Diversification profile

  • Focused
    Diversified

The diversification assessment evaluates the spread of investments across asset classes, regions, and sectors. This ensures a balanced mix, reducing risk and maximizing returns by not concentrating in any single area.

Positions

This portfolio is built around three main pieces: a big global equity ETF core, a very large single stock position, and a small allocation to emerging markets and inflation-linked bonds. Roughly half sits in the global ETF, just under 40% in one industrial company, with the rest in a diversified emerging markets ETF and a eurozone inflation-linked bond ETF. Structurally, this is mostly an equity portfolio with a “barbell” between broad diversification and a big, focused bet. That mix can work well if the single stock thesis is strong and intentional. The key question is whether this large tilt matches the desired comfort level with swings and company‑specific risk.

Growth Info

From mid‑2019 to early‑2026, €1,000 in this portfolio grew to about €1,690, a compound annual growth rate (CAGR) of 9.74%. CAGR is the “average yearly speed” of growth over the whole journey. This lagged the global market’s 10.85% CAGR and the US market’s much higher 19.93%. The portfolio also had a deep maximum drawdown of about -42%, compared with around -34% for global equities and only -5% for the US market in this period. That combination—slightly lower return than global with noticeably higher drawdowns—shows the cost of concentration.
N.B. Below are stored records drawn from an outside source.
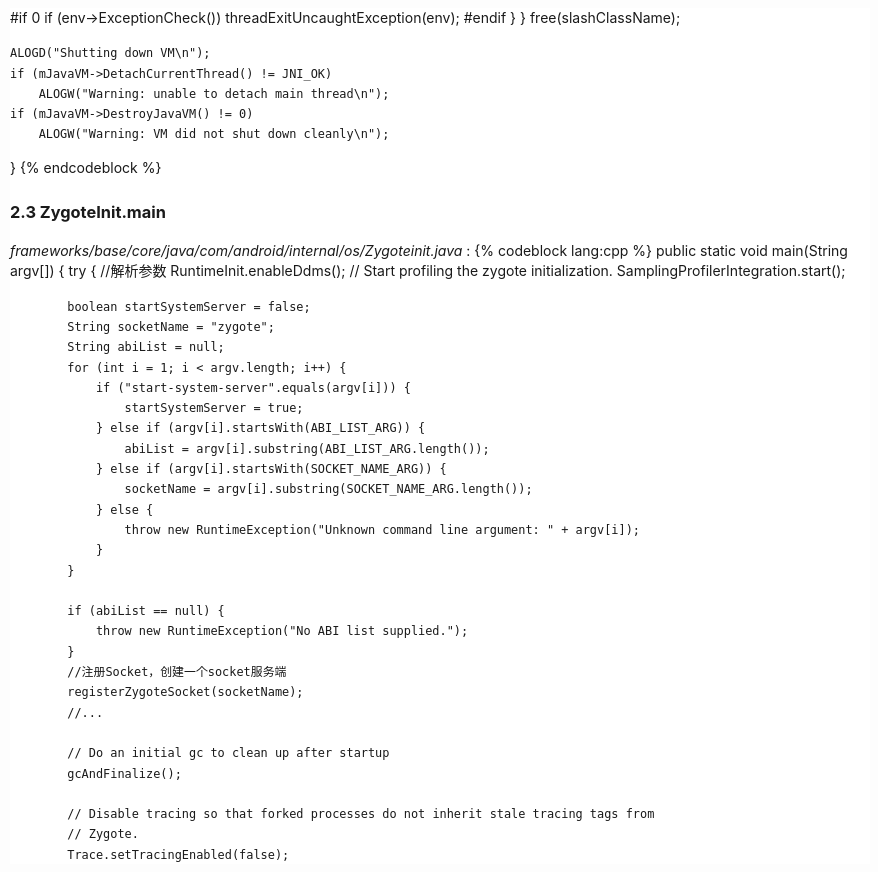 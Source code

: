 #if 0
            if (env->ExceptionCheck())
                threadExitUncaughtException(env);
#endif
        }
    }
    free(slashClassName);

    ALOGD("Shutting down VM\n");
    if (mJavaVM->DetachCurrentThread() != JNI_OK)
        ALOGW("Warning: unable to detach main thread\n");
    if (mJavaVM->DestroyJavaVM() != 0)
        ALOGW("Warning: VM did not shut down cleanly\n");
}
{% endcodeblock %}

### 2.3 ZygoteInit.main

*frameworks/base/core/java/com/android/internal/os/Zygoteinit.java* :
{% codeblock lang:cpp %}
 public static void main(String argv[]) {
        try {
            //解析参数
            RuntimeInit.enableDdms();
            // Start profiling the zygote initialization.
            SamplingProfilerIntegration.start();

            boolean startSystemServer = false;
            String socketName = "zygote";
            String abiList = null;
            for (int i = 1; i < argv.length; i++) {
                if ("start-system-server".equals(argv[i])) {
                    startSystemServer = true;
                } else if (argv[i].startsWith(ABI_LIST_ARG)) {
                    abiList = argv[i].substring(ABI_LIST_ARG.length());
                } else if (argv[i].startsWith(SOCKET_NAME_ARG)) {
                    socketName = argv[i].substring(SOCKET_NAME_ARG.length());
                } else {
                    throw new RuntimeException("Unknown command line argument: " + argv[i]);
                }
            }

            if (abiList == null) {
                throw new RuntimeException("No ABI list supplied.");
            }
            //注册Socket，创建一个socket服务端
            registerZygoteSocket(socketName);
            //...

            // Do an initial gc to clean up after startup
            gcAndFinalize();

            // Disable tracing so that forked processes do not inherit stale tracing tags from
            // Zygote.
            Trace.setTracingEnabled(false);
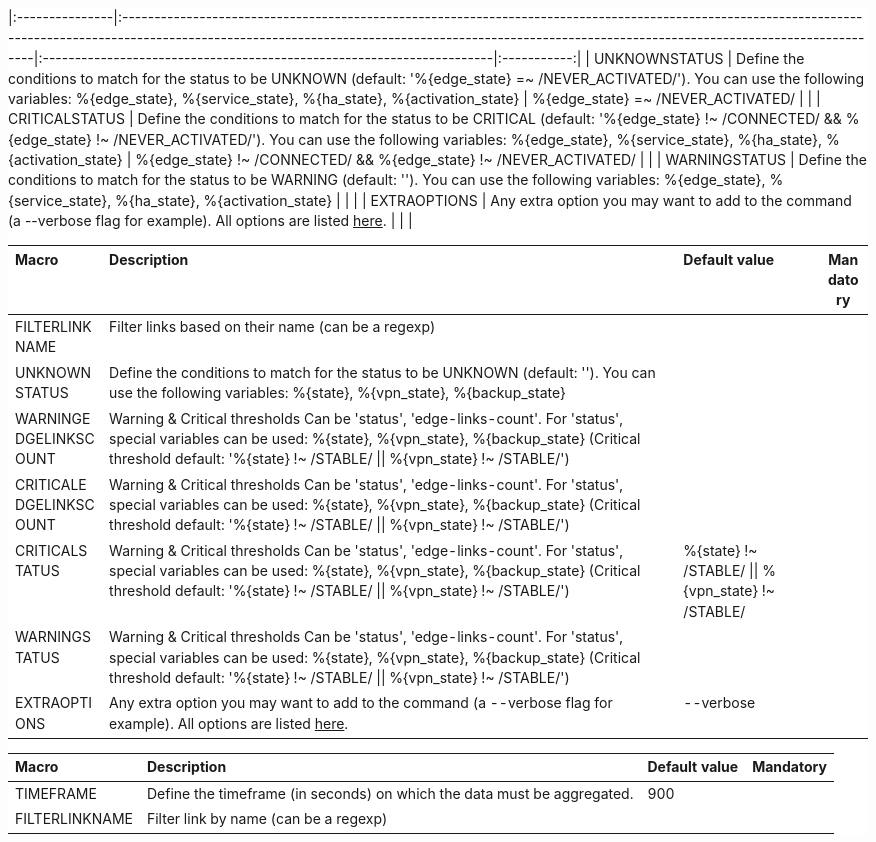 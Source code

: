 |:---------------|:------------------------------------------------------------------------------------------------------------------------------------------------------------------------------------------------------------------------------------------------------------|:----------------------------------------------------------------------|:-----------:|
| UNKNOWNSTATUS  | Define the conditions to match for the status to be UNKNOWN (default: '%\{edge_state\} =~ /NEVER\_ACTIVATED/'). You can use the following variables: %\{edge_state\}, %\{service_state\}, %\{ha_state\}, %\{activation_state\}                                   | %\{edge_state\} =~ /NEVER\_ACTIVATED/                                  |             |
| CRITICALSTATUS | Define the conditions to match for the status to be CRITICAL (default: '%\{edge_state\} !~ /CONNECTED/ && %\{edge_state\} !~ /NEVER\_ACTIVATED/'). You can use the following variables: %\{edge_state\}, %\{service_state\}, %\{ha_state\}, %\{activation_state\} | %\{edge_state\} !~ /CONNECTED/ && %\{edge_state\} !~ /NEVER\_ACTIVATED/ |             |
| WARNINGSTATUS  | Define the conditions to match for the status to be WARNING (default: ''). You can use the following variables: %\{edge_state\}, %\{service_state\}, %\{ha_state\}, %\{activation_state\}                                                                       |                                                                       |             |
| EXTRAOPTIONS   | Any extra option you may want to add to the command (a --verbose flag for example). All options are listed [here](#available-options).                                                                                                                                                          |                                                                       |             |

</TabItem>
<TabItem value="Link-Status" label="Link-Status">

| Macro                  | Description                                                                                                                                                                                                                                    | Default value                                       | Mandatory   |
|:-----------------------|:-----------------------------------------------------------------------------------------------------------------------------------------------------------------------------------------------------------------------------------------------|:----------------------------------------------------|:-----------:|
| FILTERLINKNAME         | Filter links based on their name (can be a regexp)                                                                                                                                                                                                         |                                                     |             |
| UNKNOWNSTATUS          | Define the conditions to match for the status to be UNKNOWN (default: ''). You can use the following variables: %\{state\}, %\{vpn_state\}, %\{backup_state\}                                                                                      |                                                     |             |
| WARNINGEDGELINKSCOUNT  | Warning & Critical thresholds Can be 'status', 'edge-links-count'.  For 'status', special variables can be used: %\{state\}, %\{vpn_state\}, %\{backup_state\} (Critical threshold default: '%\{state\} !~ /STABLE/ \|\| %\{vpn_state\} !~ /STABLE/') |                                                     |             |
| CRITICALEDGELINKSCOUNT | Warning & Critical thresholds Can be 'status', 'edge-links-count'.  For 'status', special variables can be used: %\{state\}, %\{vpn_state\}, %\{backup_state\} (Critical threshold default: '%\{state\} !~ /STABLE/ \|\| %\{vpn_state\} !~ /STABLE/') |                                                     |             |
| CRITICALSTATUS         | Warning & Critical thresholds Can be 'status', 'edge-links-count'.  For 'status', special variables can be used: %\{state\}, %\{vpn_state\}, %\{backup_state\} (Critical threshold default: '%\{state\} !~ /STABLE/ \|\| %\{vpn_state\} !~ /STABLE/') | %\{state\} !~ /STABLE/ \|\| %\{vpn_state\} !~ /STABLE/ |             |
| WARNINGSTATUS          | Warning & Critical thresholds Can be 'status', 'edge-links-count'.  For 'status', special variables can be used: %\{state\}, %\{vpn_state\}, %\{backup_state\} (Critical threshold default: '%\{state\} !~ /STABLE/ \|\| %\{vpn_state\} !~ /STABLE/') |                                                     |             |
| EXTRAOPTIONS           | Any extra option you may want to add to the command (a --verbose flag for example). All options are listed [here](#available-options).                                                                                                         | --verbose                                           |             |

</TabItem>
<TabItem value="Link-Usage" label="Link-Usage">

| Macro                   | Description                                                                                                                            | Default value     | Mandatory   |
|:------------------------|:---------------------------------------------------------------------------------------------------------------------------------------|:------------------|:-----------:|
| TIMEFRAME               | Define the timeframe (in seconds) on which the data must be aggregated.                                                                | 900               |             |
| FILTERLINKNAME          | Filter link by name (can be a regexp)                                                                                                  |                   |             | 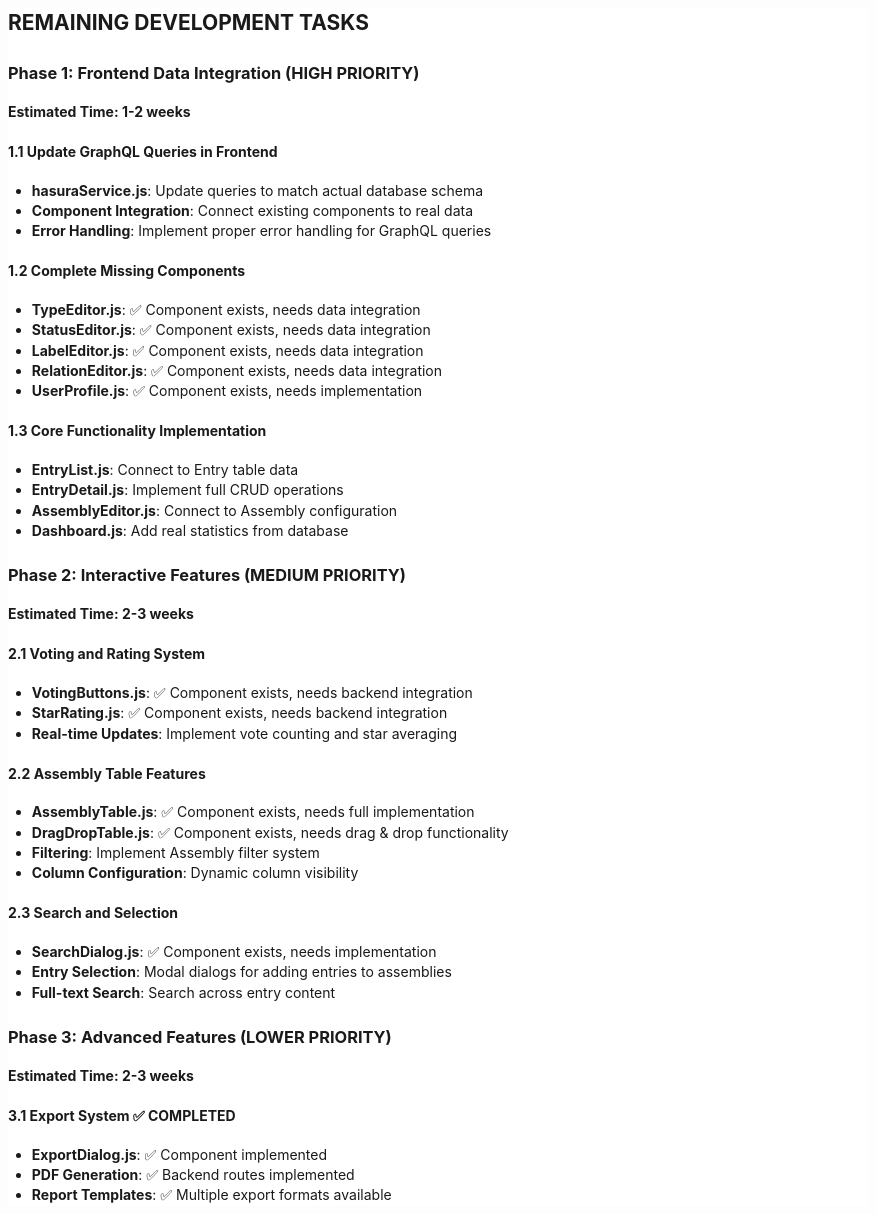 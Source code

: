 
## REMAINING DEVELOPMENT TASKS

### Phase 1: Frontend Data Integration (HIGH PRIORITY)
**Estimated Time: 1-2 weeks**

#### 1.1 Update GraphQL Queries in Frontend
- **hasuraService.js**: Update queries to match actual database schema
- **Component Integration**: Connect existing components to real data
- **Error Handling**: Implement proper error handling for GraphQL queries

#### 1.2 Complete Missing Components
- **TypeEditor.js**: ✅ Component exists, needs data integration
- **StatusEditor.js**: ✅ Component exists, needs data integration  
- **LabelEditor.js**: ✅ Component exists, needs data integration
- **RelationEditor.js**: ✅ Component exists, needs data integration
- **UserProfile.js**: ✅ Component exists, needs implementation

#### 1.3 Core Functionality Implementation
- **EntryList.js**: Connect to Entry table data
- **EntryDetail.js**: Implement full CRUD operations
- **AssemblyEditor.js**: Connect to Assembly configuration
- **Dashboard.js**: Add real statistics from database

### Phase 2: Interactive Features (MEDIUM PRIORITY)
**Estimated Time: 2-3 weeks**

#### 2.1 Voting and Rating System
- **VotingButtons.js**: ✅ Component exists, needs backend integration
- **StarRating.js**: ✅ Component exists, needs backend integration
- **Real-time Updates**: Implement vote counting and star averaging

#### 2.2 Assembly Table Features
- **AssemblyTable.js**: ✅ Component exists, needs full implementation
- **DragDropTable.js**: ✅ Component exists, needs drag & drop functionality
- **Filtering**: Implement Assembly filter system
- **Column Configuration**: Dynamic column visibility

#### 2.3 Search and Selection
- **SearchDialog.js**: ✅ Component exists, needs implementation
- **Entry Selection**: Modal dialogs for adding entries to assemblies
- **Full-text Search**: Search across entry content

### Phase 3: Advanced Features (LOWER PRIORITY)
**Estimated Time: 2-3 weeks**

#### 3.1 Export System ✅ COMPLETED
- **ExportDialog.js**: ✅ Component implemented
- **PDF Generation**: ✅ Backend routes implemented
- **Report Templates**: ✅ Multiple export formats available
It underlines how a large single-stock exposure can dominate both upside and downside compared with broad indexes.

Projection Info

The Monte Carlo projection uses the portfolio’s past return and volatility patterns to simulate many possible future paths. Think of it as rerunning history 1,000 different ways by shuffling good and bad years, then seeing where €1,000 might end up in 10 years. The median outcome shows roughly a 126% gain, while the pessimistic 5th percentile suggests losses near -46%. About 83% of simulations ended positive, and the average simulated return was 8.82% a year. This range illustrates both the power and uncertainty of a growth‑oriented, equity‑heavy approach. It’s a useful guide, but not a promise—future markets can behave very differently from the past.

Asset classes Info

  • Stocks
    95%
  • Bonds
    5%

Asset‑class wise, about 95% is in stocks and only around 5% in bonds, via a eurozone inflation‑linked ETF. That’s clearly a growth‑oriented stance, typical of someone prioritizing long‑term upside over short‑term stability. The small bond slice helps a little with cushioning and inflation protection, but it’s too small to dramatically smooth volatility. Compared with a more balanced multi‑asset mix, this setup will feel much more equity‑like during crashes and rallies. If short‑term capital preservation or smoother returns matter more, increasing the stabilizing assets portion over time could help match emotional comfort with the actual ride.

Sectors Info

  • Industrials
    45%
  • Technology
    16%
  • Financials
    10%
  • Consumer Discretionary
    6%
  • Telecommunications
    5%
  • Health Care
    5%
  • Consumer Staples
    3%
  • Basic Materials
    2%
  • Energy
    2%
  • Utilities
    1%
  • Real Estate
    1%

Sector exposure is dominated by industrials at about 45%, driven by the large Airbus position, with technology, financial services, and consumer cyclicals making up much of the rest. Common global benchmarks tend to be far less tilted toward industrials and more toward technology and healthcare. An industrials‑heavy allocation can be quite cyclical: it may benefit from global growth, trade, and investment cycles but can hurt during recessions or sector‑specific shocks. The positive side is that the ETFs still spread remaining exposure across many sectors, which supports diversification. The key thing is recognising this strong industrials bet and deciding whether that cyclical profile is intentional.

Regions Info

  • Europe Developed
    46%
  • North America
    31%
  • Asia Emerging
    6%
  • Asia Developed
    6%
  • Japan
    3%
  • Africa/Middle East
    1%
  • Latin America
    1%
  • Australasia
    1%

Geographically, the mix leans toward developed Europe at about 46%, then North America around 31%, with smaller slices in emerging Asia, developed Asia, Japan, and a smattering of other regions. Global market benchmarks typically have a heavier US share and relatively less Europe. This tilt means returns and risks are more tied to European economic and policy developments than a purely global cap‑weighted portfolio. That can be attractive if there’s conviction in European recovery or local familiarity. At the same time, it slightly underweights some of the world’s largest growth engines. Still, the presence of multiple regions is a strong positive for basic international diversification.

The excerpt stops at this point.